## [WHAT YOU WILL DO]
Pull every line that includes the word "prevent" from the data.

## [ENTRIES SHOWN]
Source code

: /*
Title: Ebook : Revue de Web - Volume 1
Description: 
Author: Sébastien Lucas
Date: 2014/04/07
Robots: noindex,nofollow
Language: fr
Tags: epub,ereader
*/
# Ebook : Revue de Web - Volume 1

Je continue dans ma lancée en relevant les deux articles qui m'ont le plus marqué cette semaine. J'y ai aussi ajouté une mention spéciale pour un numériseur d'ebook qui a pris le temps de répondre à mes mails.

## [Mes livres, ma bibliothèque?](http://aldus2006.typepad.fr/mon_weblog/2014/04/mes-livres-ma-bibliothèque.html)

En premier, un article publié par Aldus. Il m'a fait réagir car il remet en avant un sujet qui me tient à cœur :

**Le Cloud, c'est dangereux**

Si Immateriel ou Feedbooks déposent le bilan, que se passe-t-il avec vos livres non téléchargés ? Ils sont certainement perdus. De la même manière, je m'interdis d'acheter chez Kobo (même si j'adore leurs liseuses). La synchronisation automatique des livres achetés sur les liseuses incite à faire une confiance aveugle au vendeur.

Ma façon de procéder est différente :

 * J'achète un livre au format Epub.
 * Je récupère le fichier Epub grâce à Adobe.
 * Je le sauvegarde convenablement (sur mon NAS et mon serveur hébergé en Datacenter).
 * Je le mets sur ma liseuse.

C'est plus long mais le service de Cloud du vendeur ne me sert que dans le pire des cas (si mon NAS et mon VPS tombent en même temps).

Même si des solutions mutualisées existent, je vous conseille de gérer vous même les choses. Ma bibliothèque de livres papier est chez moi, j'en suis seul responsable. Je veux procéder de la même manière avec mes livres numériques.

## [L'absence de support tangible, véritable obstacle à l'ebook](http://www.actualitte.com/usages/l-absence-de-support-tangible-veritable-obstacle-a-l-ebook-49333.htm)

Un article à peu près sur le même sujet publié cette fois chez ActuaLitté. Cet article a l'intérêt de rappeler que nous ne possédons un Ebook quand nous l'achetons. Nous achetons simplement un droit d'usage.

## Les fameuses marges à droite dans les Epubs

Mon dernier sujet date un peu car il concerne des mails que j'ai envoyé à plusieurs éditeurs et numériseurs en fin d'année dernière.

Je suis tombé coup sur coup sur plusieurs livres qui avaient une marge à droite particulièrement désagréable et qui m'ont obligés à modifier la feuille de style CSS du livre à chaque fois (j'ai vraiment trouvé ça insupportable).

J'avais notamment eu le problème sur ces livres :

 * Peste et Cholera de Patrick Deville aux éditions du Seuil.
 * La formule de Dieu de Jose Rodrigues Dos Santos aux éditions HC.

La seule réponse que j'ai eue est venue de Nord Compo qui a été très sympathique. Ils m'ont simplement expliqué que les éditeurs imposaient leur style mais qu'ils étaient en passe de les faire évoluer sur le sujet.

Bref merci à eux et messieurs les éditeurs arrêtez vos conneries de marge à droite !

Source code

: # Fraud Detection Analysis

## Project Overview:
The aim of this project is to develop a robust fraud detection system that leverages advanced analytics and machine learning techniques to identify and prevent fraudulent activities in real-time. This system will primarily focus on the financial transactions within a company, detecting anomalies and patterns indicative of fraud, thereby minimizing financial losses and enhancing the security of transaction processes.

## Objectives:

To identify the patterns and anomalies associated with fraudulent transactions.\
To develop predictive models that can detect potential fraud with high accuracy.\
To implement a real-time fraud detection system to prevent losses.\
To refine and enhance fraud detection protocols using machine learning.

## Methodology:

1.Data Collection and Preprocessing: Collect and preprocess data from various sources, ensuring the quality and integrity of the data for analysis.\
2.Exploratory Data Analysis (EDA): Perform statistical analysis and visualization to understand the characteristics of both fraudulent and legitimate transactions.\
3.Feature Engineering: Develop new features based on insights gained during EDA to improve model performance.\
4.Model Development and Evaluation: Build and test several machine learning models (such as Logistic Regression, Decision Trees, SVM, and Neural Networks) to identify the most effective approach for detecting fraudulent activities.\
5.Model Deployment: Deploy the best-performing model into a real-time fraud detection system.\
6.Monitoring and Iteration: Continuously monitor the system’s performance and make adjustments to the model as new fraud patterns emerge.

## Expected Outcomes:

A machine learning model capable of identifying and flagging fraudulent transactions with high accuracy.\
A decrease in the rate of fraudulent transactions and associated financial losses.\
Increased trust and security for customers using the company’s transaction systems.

## [SOLUTION TO THIS TASK]
The aim of this project is to develop a robust fraud detection system that leverages advanced analytics and machine learning techniques to identify and prevent fraudulent activities in real-time. This system will primarily focus on the financial transactions within a company, detecting anomalies and patterns indicative of fraud, thereby minimizing financial losses and enhancing the security of transaction processes.
To implement a real-time fraud detection system to prevent losses.\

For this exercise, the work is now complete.